Since the pictures are not wanted, retype the listing below exactly and without them.

___ Information shown

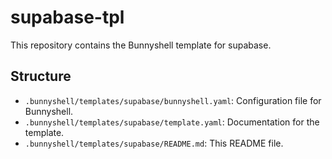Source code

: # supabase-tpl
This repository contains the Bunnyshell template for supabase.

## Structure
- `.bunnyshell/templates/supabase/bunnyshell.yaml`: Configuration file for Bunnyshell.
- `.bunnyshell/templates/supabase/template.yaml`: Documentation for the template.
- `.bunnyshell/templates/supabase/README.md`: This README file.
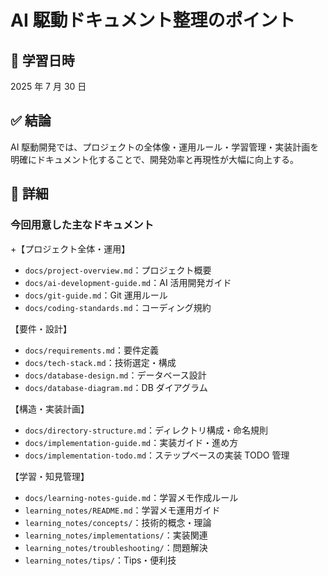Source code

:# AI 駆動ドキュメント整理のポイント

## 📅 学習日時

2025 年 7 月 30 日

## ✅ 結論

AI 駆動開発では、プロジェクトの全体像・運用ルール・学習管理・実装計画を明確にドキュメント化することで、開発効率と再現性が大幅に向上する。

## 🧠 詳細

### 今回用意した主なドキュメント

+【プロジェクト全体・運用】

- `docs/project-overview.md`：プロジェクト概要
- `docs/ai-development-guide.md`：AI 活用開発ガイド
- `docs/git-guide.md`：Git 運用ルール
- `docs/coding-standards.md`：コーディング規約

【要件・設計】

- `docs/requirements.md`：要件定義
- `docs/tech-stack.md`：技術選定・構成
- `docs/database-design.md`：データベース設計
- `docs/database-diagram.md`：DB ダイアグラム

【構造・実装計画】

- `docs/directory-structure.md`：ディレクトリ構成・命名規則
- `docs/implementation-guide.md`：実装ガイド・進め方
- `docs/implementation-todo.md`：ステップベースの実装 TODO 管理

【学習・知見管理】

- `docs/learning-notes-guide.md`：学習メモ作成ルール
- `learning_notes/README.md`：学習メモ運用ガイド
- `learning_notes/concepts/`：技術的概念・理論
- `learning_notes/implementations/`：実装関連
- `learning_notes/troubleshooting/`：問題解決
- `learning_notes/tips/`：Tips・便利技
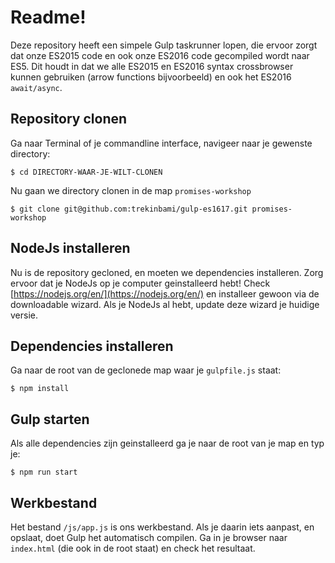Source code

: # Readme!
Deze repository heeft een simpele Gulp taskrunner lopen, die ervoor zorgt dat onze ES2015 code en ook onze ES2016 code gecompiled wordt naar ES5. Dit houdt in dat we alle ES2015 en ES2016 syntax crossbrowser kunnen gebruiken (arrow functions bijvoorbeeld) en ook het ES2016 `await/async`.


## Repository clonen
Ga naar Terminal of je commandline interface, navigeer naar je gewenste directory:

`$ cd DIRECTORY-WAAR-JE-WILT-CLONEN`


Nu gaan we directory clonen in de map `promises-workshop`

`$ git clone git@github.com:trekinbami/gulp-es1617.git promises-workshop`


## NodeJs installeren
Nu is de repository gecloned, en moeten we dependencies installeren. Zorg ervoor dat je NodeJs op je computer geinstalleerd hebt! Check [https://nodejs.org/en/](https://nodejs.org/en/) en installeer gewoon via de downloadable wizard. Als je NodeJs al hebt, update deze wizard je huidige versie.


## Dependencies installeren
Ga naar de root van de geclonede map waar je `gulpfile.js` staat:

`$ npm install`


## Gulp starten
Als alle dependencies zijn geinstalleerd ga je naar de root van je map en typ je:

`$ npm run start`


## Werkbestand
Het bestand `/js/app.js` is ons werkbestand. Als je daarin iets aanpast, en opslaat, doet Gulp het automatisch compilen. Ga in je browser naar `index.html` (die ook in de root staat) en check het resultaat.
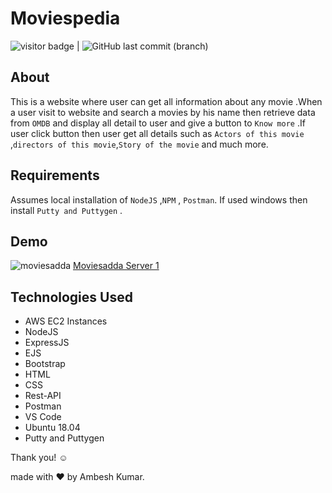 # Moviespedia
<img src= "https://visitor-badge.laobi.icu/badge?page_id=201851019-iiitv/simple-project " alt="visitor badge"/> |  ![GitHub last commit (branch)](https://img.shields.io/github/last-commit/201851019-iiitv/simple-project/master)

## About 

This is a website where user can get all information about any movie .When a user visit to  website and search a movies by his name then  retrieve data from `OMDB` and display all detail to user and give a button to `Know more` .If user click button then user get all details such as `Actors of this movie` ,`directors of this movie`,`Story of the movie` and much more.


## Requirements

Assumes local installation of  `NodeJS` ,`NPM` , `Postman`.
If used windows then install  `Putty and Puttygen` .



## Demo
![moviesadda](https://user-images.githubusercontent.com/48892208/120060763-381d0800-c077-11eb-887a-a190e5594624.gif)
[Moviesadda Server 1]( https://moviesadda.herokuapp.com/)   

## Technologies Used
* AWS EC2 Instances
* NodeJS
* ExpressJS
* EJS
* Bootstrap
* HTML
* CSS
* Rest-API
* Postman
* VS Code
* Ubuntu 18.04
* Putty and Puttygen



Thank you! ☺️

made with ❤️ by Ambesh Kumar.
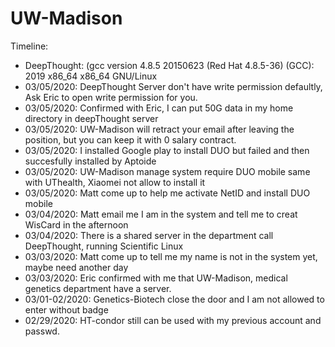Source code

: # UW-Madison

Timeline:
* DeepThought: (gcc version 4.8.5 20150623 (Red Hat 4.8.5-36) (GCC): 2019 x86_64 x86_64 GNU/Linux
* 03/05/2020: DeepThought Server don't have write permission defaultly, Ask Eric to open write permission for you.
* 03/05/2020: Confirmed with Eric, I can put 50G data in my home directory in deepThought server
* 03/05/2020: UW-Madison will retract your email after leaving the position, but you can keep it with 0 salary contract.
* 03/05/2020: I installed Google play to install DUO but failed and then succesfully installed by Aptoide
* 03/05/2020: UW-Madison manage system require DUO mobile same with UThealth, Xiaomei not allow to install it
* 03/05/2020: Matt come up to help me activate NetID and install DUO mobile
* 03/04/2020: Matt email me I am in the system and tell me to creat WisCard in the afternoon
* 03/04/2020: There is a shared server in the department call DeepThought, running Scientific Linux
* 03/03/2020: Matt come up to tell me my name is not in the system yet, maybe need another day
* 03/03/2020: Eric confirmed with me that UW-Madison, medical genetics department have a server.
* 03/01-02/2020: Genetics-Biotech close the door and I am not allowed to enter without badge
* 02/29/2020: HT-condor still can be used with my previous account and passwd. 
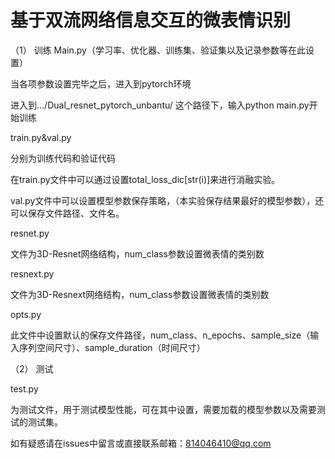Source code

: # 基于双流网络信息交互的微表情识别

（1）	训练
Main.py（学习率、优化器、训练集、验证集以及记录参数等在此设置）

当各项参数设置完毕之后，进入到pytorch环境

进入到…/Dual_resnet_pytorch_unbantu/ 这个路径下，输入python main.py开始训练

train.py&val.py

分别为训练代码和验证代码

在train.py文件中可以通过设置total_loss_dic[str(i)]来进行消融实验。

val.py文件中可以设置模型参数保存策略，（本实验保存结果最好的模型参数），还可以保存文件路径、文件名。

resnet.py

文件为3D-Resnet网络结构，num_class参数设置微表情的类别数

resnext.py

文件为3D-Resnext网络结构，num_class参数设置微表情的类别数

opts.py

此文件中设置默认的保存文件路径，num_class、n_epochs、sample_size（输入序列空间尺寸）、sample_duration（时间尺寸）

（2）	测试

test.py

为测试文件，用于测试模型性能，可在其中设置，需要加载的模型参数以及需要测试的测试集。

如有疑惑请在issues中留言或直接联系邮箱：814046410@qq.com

______

Response area:
Source code

: # supabase-tpl
This repository contains the Bunnyshell template for supabase.

## Structure
- `.bunnyshell/templates/supabase/bunnyshell.yaml`: Configuration file for Bunnyshell.
- `.bunnyshell/templates/supabase/template.yaml`: Documentation for the template.
- `.bunnyshell/templates/supabase/README.md`: This README file.
Source code

:# AI 駆動ドキュメント整理のポイント

## 📅 学習日時

2025 年 7 月 30 日

## ✅ 結論

AI 駆動開発では、プロジェクトの全体像・運用ルール・学習管理・実装計画を明確にドキュメント化することで、開発効率と再現性が大幅に向上する。

## 🧠 詳細

### 今回用意した主なドキュメント

+【プロジェクト全体・運用】

- `docs/project-overview.md`：プロジェクト概要
- `docs/ai-development-guide.md`：AI 活用開発ガイド
- `docs/git-guide.md`：Git 運用ルール
- `docs/coding-standards.md`：コーディング規約

【要件・設計】

- `docs/requirements.md`：要件定義
- `docs/tech-stack.md`：技術選定・構成
- `docs/database-design.md`：データベース設計
- `docs/database-diagram.md`：DB ダイアグラム

【構造・実装計画】

- `docs/directory-structure.md`：ディレクトリ構成・命名規則
- `docs/implementation-guide.md`：実装ガイド・進め方
- `docs/implementation-todo.md`：ステップベースの実装 TODO 管理

【学習・知見管理】

- `docs/learning-notes-guide.md`：学習メモ作成ルール
- `learning_notes/README.md`：学習メモ運用ガイド
- `learning_notes/concepts/`：技術的概念・理論
- `learning_notes/implementations/`：実装関連
- `learning_notes/troubleshooting/`：問題解決
- `learning_notes/tips/`：Tips・便利技
Source code

: # Readme!
Deze repository heeft een simpele Gulp taskrunner lopen, die ervoor zorgt dat onze ES2015 code en ook onze ES2016 code gecompiled wordt naar ES5. Dit houdt in dat we alle ES2015 en ES2016 syntax crossbrowser kunnen gebruiken (arrow functions bijvoorbeeld) en ook het ES2016 `await/async`.


## Repository clonen
Ga naar Terminal of je commandline interface, navigeer naar je gewenste directory:

`$ cd DIRECTORY-WAAR-JE-WILT-CLONEN`


Nu gaan we directory clonen in de map `promises-workshop`

`$ git clone git@github.com:trekinbami/gulp-es1617.git promises-workshop`


## NodeJs installeren
Nu is de repository gecloned, en moeten we dependencies installeren. Zorg ervoor dat je NodeJs op je computer geinstalleerd hebt! Check [https://nodejs.org/en/](https://nodejs.org/en/) en installeer gewoon via de downloadable wizard. Als je NodeJs al hebt, update deze wizard je huidige versie.


## Dependencies installeren
Ga naar de root van de geclonede map waar je `gulpfile.js` staat:

`$ npm install`


## Gulp starten
Als alle dependencies zijn geinstalleerd ga je naar de root van je map en typ je:

`$ npm run start`


## Werkbestand
Het bestand `/js/app.js` is ons werkbestand. Als je daarin iets aanpast, en opslaat, doet Gulp het automatisch compilen. Ga in je browser naar `index.html` (die ook in de root staat) en check het resultaat.
 # Moviespedia
<img src= "https://visitor-badge.laobi.icu/badge?page_id=201851019-iiitv/simple-project " alt="visitor badge"/> |  ![GitHub last commit (branch)](https://img.shields.io/github/last-commit/201851019-iiitv/simple-project/master)

## About 

This is a website where user can get all information about any movie .When a user visit to  website and search a movies by his name then  retrieve data from `OMDB` and display all detail to user and give a button to `Know more` .If user click button then user get all details such as `Actors of this movie` ,`directors of this movie`,`Story of the movie` and much more.


## Requirements

Assumes local installation of  `NodeJS` ,`NPM` , `Postman`.
If used windows then install  `Putty and Puttygen` .



## Demo
![moviesadda](https://user-images.githubusercontent.com/48892208/120060763-381d0800-c077-11eb-887a-a190e5594624.gif)
[Moviesadda Server 1]( https://moviesadda.herokuapp.com/)   

## Technologies Used
* AWS EC2 Instances
* NodeJS
* ExpressJS
* EJS
* Bootstrap
* HTML
* CSS
* Rest-API
* Postman
* VS Code
* Ubuntu 18.04
* Putty and Puttygen



Thank you! ☺️

made with ❤️ by Ambesh Kumar.
Source code

: # UW-Madison

Timeline:
* DeepThought: (gcc version 4.8.5 20150623 (Red Hat 4.8.5-36) (GCC): 2019 x86_64 x86_64 GNU/Linux
* 03/05/2020: DeepThought Server don't have write permission defaultly, Ask Eric to open write permission for you.
* 03/05/2020: Confirmed with Eric, I can put 50G data in my home directory in deepThought server
* 03/05/2020: UW-Madison will retract your email after leaving the position, but you can keep it with 0 salary contract.
* 03/05/2020: I installed Google play to install DUO but failed and then succesfully installed by Aptoide
* 03/05/2020: UW-Madison manage system require DUO mobile same with UThealth, Xiaomei not allow to install it
* 03/05/2020: Matt come up to help me activate NetID and install DUO mobile
* 03/04/2020: Matt email me I am in the system and tell me to creat WisCard in the afternoon
* 03/04/2020: There is a shared server in the department call DeepThought, running Scientific Linux
* 03/03/2020: Matt come up to tell me my name is not in the system yet, maybe need another day
* 03/03/2020: Eric confirmed with me that UW-Madison, medical genetics department have a server.
* 03/01-02/2020: Genetics-Biotech close the door and I am not allowed to enter without badge
* 02/29/2020: HT-condor still can be used with my previous account and passwd. 
Source code

: # 基于双流网络信息交互的微表情识别

（1）	训练
Main.py（学习率、优化器、训练集、验证集以及记录参数等在此设置）

当各项参数设置完毕之后，进入到pytorch环境

进入到…/Dual_resnet_pytorch_unbantu/ 这个路径下，输入python main.py开始训练

train.py&val.py

分别为训练代码和验证代码

在train.py文件中可以通过设置total_loss_dic[str(i)]来进行消融实验。

val.py文件中可以设置模型参数保存策略，（本实验保存结果最好的模型参数），还可以保存文件路径、文件名。

resnet.py

文件为3D-Resnet网络结构，num_class参数设置微表情的类别数

resnext.py

文件为3D-Resnext网络结构，num_class参数设置微表情的类别数

opts.py

此文件中设置默认的保存文件路径，num_class、n_epochs、sample_size（输入序列空间尺寸）、sample_duration（时间尺寸）

（2）	测试

test.py

为测试文件，用于测试模型性能，可在其中设置，需要加载的模型参数以及需要测试的测试集。

如有疑惑请在issues中留言或直接联系邮箱：814046410@qq.com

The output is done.